Miles talks about seeing Interstellar Overdrive played live at the UFO Club during early 1967: "Crowded on UFO's tiny stage, their flesh crawling with the pulsating blobs from their light show and dressed in standard Granny Takes A Trip frilly flower-patterned shirts with huge collars and flowing multi-coloured scarves, Roger and Syd would begin the familiar descending bass line which always meant a good half-hour of weird sound effects, experiments and free-form rock during which Nick's drums often played a melodic as well as a rhythmic role while the others all made funny noises. Unless he was soloing, Rick would maintain a spectral presence, hanging ghost-like organ chords up to wave gently in the background. They would take musical innovation out further than it had ever been before, walking out on incredibly dangerous limbs and dancing along crumbling precipices, saved sometimes only by the confidence beamed at them from the audience sitting a matter of inches away at their feet. Ultimately, having explored to their satisfaction, Nick would begin the drum roll that led to the final run through of the theme and everyone could breathe again."

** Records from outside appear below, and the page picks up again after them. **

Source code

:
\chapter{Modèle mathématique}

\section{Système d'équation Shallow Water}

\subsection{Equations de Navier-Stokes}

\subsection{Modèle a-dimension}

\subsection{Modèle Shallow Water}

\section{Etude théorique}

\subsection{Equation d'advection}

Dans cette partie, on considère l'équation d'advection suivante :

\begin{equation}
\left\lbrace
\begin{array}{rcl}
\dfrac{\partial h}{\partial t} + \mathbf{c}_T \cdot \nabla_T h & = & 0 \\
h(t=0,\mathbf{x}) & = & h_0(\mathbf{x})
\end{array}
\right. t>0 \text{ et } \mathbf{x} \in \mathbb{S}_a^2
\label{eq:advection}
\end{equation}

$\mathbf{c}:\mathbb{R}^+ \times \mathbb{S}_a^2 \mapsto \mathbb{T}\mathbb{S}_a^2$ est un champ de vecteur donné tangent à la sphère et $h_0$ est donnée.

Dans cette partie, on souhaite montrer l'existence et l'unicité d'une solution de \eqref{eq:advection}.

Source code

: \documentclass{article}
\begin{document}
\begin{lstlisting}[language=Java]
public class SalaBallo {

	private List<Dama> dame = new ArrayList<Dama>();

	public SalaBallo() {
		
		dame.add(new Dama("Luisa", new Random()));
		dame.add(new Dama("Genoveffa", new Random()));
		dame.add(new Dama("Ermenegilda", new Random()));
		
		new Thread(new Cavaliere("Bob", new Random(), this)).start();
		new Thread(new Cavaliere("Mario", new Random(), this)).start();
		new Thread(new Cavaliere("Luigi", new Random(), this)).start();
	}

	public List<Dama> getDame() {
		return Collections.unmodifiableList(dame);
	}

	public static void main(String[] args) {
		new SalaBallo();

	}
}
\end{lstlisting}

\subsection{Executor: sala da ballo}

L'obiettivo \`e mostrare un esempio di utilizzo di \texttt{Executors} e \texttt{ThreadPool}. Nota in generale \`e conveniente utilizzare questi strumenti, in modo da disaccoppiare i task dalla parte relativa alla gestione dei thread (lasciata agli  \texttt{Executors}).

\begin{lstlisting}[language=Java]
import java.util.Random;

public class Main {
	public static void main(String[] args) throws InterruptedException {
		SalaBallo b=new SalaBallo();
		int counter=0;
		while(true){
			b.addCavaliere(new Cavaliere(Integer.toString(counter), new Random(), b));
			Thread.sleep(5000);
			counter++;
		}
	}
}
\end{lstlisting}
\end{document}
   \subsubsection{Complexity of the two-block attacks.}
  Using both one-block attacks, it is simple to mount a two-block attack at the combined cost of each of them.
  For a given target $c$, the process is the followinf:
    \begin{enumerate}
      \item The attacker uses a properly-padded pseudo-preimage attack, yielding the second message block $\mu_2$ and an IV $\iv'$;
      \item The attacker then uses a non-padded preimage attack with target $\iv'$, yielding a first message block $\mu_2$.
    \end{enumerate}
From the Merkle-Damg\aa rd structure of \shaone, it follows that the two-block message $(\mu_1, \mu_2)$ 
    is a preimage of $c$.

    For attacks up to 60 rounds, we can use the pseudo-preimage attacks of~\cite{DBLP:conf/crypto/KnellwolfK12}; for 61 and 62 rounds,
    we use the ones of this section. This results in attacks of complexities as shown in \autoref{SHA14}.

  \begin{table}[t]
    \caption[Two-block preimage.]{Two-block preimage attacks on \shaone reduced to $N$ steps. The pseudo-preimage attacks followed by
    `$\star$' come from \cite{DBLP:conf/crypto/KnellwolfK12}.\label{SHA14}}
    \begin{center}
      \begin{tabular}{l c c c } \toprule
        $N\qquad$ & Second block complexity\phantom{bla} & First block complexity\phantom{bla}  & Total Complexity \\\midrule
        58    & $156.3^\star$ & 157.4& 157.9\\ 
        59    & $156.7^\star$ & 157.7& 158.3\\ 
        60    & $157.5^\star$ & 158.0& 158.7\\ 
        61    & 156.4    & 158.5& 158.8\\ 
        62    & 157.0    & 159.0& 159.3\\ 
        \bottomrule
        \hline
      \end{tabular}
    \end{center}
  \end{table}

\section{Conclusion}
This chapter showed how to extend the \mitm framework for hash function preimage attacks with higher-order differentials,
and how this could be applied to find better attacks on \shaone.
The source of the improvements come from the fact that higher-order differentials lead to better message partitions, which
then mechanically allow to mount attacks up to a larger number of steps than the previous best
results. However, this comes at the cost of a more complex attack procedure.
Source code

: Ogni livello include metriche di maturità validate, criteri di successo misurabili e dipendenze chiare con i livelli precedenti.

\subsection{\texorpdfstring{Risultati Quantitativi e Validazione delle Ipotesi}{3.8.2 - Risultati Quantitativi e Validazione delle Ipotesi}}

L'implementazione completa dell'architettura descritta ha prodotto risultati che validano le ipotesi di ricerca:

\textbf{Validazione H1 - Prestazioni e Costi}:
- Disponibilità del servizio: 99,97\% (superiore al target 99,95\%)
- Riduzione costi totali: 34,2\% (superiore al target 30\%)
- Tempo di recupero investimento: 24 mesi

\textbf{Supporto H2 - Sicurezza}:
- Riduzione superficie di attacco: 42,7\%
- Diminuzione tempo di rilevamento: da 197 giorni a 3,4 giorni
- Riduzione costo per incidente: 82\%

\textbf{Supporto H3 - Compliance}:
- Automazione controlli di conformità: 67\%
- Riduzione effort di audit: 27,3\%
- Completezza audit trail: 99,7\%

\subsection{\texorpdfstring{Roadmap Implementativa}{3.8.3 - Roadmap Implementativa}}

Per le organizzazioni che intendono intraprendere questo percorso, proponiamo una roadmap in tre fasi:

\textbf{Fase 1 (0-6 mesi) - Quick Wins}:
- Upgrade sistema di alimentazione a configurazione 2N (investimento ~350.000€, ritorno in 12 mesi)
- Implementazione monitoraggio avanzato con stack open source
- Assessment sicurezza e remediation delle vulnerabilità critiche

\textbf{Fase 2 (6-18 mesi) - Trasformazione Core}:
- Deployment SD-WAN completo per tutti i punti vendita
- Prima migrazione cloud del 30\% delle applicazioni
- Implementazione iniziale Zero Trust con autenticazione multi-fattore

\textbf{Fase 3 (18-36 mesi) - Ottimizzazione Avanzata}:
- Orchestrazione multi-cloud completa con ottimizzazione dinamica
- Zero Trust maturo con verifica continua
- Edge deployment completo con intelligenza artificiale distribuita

The Pink Floyd also appeared briefly in the film Tonite Let's All Make Love in London itself, playing bits of Interstellar Overdrive live.
Dave Gilmour: "I've never seen that film. It was before my time, in '67. Ask Nick about that, he would know."
Nick Mason: "I don't know, I can't remember."
The covers of this piece are listed with the version on the Piper at the Gates of Dawn album, since that is doubtless the version the cover artists would have heard.